Technical 7 min read

What Happens to Your Data When You Press 'Send' on an AI Tool

Most businesses are sending customer data, financials, and internal documents to AI tools without understanding what happens during processing. The spectrum of AI privacy protection is wider than you think — and recent research shows that even purpose-built security can have structural flaws.

You paste a client email into ChatGPT to draft a reply. You upload a financial report to get a summary. You feed customer feedback into an AI tool to spot patterns. You ask Claude to review a contract clause.

Every one of those actions sends data to a server you do not control. And for most businesses, that is where the understanding stops.

Where does that data go? Who can access it during processing? Is it stored? Is it used to train future models? What happens if the server is compromised?

These are not hypothetical questions. They are architectural ones — and the answers vary enormously depending on which tool you use, how it is configured, and what sits between your data and the outside world.

Most businesses have never asked these questions. If your business handles anything sensitive — client information, financial data, health records, legal documents, commercial-in-confidence material — you need to start.


The Default: Your Data Leaves Your Control

When you use a standard AI tool — ChatGPT, Claude, Gemini, or any of the dozens of industry-specific AI platforms — your data travels to a cloud server, is processed by the model, and a response is returned. The data exists, at least temporarily, on infrastructure you do not own and cannot inspect.

Most major providers now offer usage policies stating they do not train on your data (particularly on business and API tiers). That is a policy commitment.
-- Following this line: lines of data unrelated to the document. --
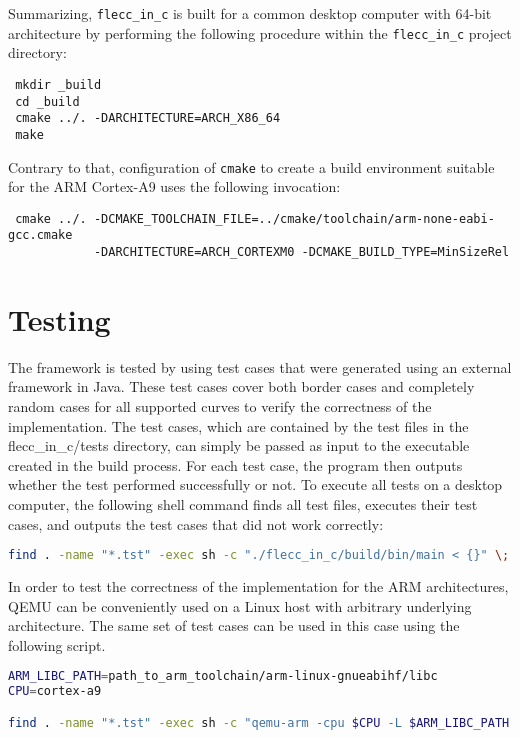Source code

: \documentclass[runningheads]{llncs}
\begin{document}
Summarizing, \texttt{flecc\_in\_c} is built for a common desktop computer with 64-bit architecture by performing the following procedure within the \texttt{flecc\_in\_c} project directory:

\begin{verbatim}
 mkdir _build
 cd _build
 cmake ../. -DARCHITECTURE=ARCH_X86_64
 make 
\end{verbatim}

Contrary to that, configuration of \texttt{cmake} to create a build environment suitable for the ARM Cortex-A9 uses the following invocation:

\begin{verbatim}
 cmake ../. -DCMAKE_TOOLCHAIN_FILE=../cmake/toolchain/arm-none-eabi-gcc.cmake 
            -DARCHITECTURE=ARCH_CORTEXM0 -DCMAKE_BUILD_TYPE=MinSizeRel
\end{verbatim}


\section{Testing}

The framework is tested by using test cases that were generated using an external framework in Java. These test cases cover both border cases and completely random cases for all supported curves to verify the correctness of the implementation. The test cases, which are contained by the test files in the flecc\_in\_c/tests directory, can simply be passed as input to the executable created in the build process. For each test case, the program then outputs whether the test performed successfully or not. To execute all tests on a desktop computer, the following shell command finds all test files, executes their test cases, and outputs the test cases that did not work correctly:

\begin{lstlisting}[language=bash,basicstyle=\footnotesize\ttfamily,breaklines=true]
find . -name "*.tst" -exec sh -c "./flecc_in_c/build/bin/main < {}" \; | grep -v success
\end{lstlisting}

In order to test the correctness of the implementation for the ARM architectures, QEMU can be conveniently used on a Linux host with arbitrary underlying architecture. The same set of test cases can be used in this case using the following script.

\begin{lstlisting}[language=bash,basicstyle=\footnotesize\ttfamily,breaklines=true]
ARM_LIBC_PATH=path_to_arm_toolchain/arm-linux-gnueabihf/libc
CPU=cortex-a9

find . -name "*.tst" -exec sh -c "qemu-arm -cpu $CPU -L $ARM_LIBC_PATH ./flecc_in_c/build/bin/main < {}" \; | grep -v success
\end{lstlisting}



%

%


\appendix
%
\end{document}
It is not an architectural guarantee. The data still travels to their servers. It still exists in memory during processing. The protection is a promise, not a mechanism.

For many business uses, this is perfectly acceptable. Drafting marketing copy, brainstorming product names, summarising public information — the data is not sensitive, and the convenience outweighs the risk.

But the moment your AI workflow involves client data, employee records, financial details, health information, or legal documents, the calculus changes. A policy that says “we do not train on your data” does not answer the question that actually matters: who can access this data while it is being processed?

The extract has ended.